Dataset Preparation
January 9, 2023 ยท View on GitHub
VQA-X
- Download MSCOCO 2014 Images from https://cocodataset.org/#download (train2014, val2014, test2014) and extract to
./dataset_preparation/data_raw/coco2014. - Download VQA-X data from Google drive.
- Generate .tsv files according to OFA documentation by
running the
vqa_json_to_tsv.pyscript. This will generate three .tsv files containing the dataset info in the format:
question_id img_id question conf|!+answer explanation [empty] base64_encoded_image
Example:
79459 79459 is this person wearing shorts? 0.6|!+no their pants are long "" /9j/4AAQS...tigZ/9k=
Note that there will be more dataset rows generated than there are samples in the VQA-X files. We choose to create a separate datapoint for each possible answer option, following OFA documentation.
python vqa_json_to_tsv.py \
--path_to_json ./train_x.json ./val_x.json ./test_x.json \
--path_to_dataset ./data_raw/coco2014/train2014 ./data_raw/coco2014/val2014 ./data_raw/coco2014/test2014 \
--output_dir ../data/vqax
e-SNLI-VE
- Download Flickr30k Images from https://www.kaggle.com/hsankesara/flickr-image-dataset.
- Download e-SNLI-VE data according e-ViL GitHub.
- Generate .tsv files according to OFA documentation by
running the
esnlive_json_to_tsv.pyscript. This will generate three .tsv files containing the dataset info in the format:
question_id img_id base64_encoded_image statement explanation answer
Example:
4465359505.jpg#2r1c flickr30k_004465359505.npz /9j/4AAQS...tigZ/9k= The old man is chopping down a tree in his yard. hair and tree are two different things contradiction
Run the script:
python esnlive_json_to_tsv.py \
--path_to_json ./esnlive_train.json ./esnlive_dev.json ./esnlive_test.json \
--path_to_dataset ./data_raw/esnlive/flickr30k_images/flickr30k_images ./data_raw/esnlive/flickr30k_images/flickr30k_images ./data_raw/esnlive/flickr30k_images/flickr30k_images \
--output_dir ../data/esnlive
VCR
- Download VCR Images and annotations from https://visualcommonsense.com/download.html.
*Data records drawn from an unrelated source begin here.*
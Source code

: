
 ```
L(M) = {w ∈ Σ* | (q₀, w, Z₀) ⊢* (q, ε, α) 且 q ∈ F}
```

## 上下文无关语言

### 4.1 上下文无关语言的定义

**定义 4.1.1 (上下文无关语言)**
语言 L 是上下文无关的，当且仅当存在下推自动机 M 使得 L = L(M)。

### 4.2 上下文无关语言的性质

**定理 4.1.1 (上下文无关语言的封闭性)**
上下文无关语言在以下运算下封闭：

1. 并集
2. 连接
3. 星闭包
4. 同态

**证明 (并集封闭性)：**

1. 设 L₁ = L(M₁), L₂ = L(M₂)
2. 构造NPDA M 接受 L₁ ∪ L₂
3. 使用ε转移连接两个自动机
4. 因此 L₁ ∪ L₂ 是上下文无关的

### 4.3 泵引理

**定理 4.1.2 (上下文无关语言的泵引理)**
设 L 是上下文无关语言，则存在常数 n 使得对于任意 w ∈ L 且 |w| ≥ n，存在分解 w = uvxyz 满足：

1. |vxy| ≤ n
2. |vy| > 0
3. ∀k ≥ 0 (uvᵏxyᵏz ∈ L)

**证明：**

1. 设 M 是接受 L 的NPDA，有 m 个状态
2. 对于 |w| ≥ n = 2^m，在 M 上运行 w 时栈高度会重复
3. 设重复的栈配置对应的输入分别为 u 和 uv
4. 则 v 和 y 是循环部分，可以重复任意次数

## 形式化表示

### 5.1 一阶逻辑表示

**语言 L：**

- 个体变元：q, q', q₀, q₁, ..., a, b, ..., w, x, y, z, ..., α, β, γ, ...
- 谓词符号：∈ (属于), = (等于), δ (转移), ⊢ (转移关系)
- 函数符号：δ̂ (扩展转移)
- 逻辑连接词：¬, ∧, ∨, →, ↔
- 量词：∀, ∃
- Generate .tsv files according to in the same format as e-SNLI-VE by
running the
vcr_json_to_tsv.pyscript. This will generate three .tsv files containing the dataset info in the format:
question_id img_id base64_encoded_image statement explanation answer
- Split the dataset into train, val and test sets according to the split used by the e-ViL authors by first
downloading the split files from e-ViL GitHub and then running
utils/apply_vcr_splits.py.
Example:
python vcr_json_to_tsv.py \
--path_to_json ./data_raw/vcr/train.jsonl ./data_raw/vcr/val.jsonl ./data_raw/vcr/test.jsonl \
--path_to_dataset ./data_raw/vcr/vcr1images ./data_raw/vcr/vcr1images ./data_raw/vcr/vcr1images \
--output_dir ../data/vcr
cd utils
python apply_vcr_splits.py
Unifying the datasets
To train our model on the unified task of all three datasets, we need to combine the .tsv files into one file. For this,
we first need to reshape the VQA-X dataset to match the format of the other two datasets. This is done by running
utils/reshape_vqax.py.
Afterwards, we must create a single .tsv file containing all the data from all three datasets. This is done by running
utils/unify_datasets.py. This will generate three .tsv files containing the dataset info in the format of e-SNLI-VE and VCR.
Optionally shuffle the data by running utils/shuffle_dataset.py. Adjust these files according to where your data is located.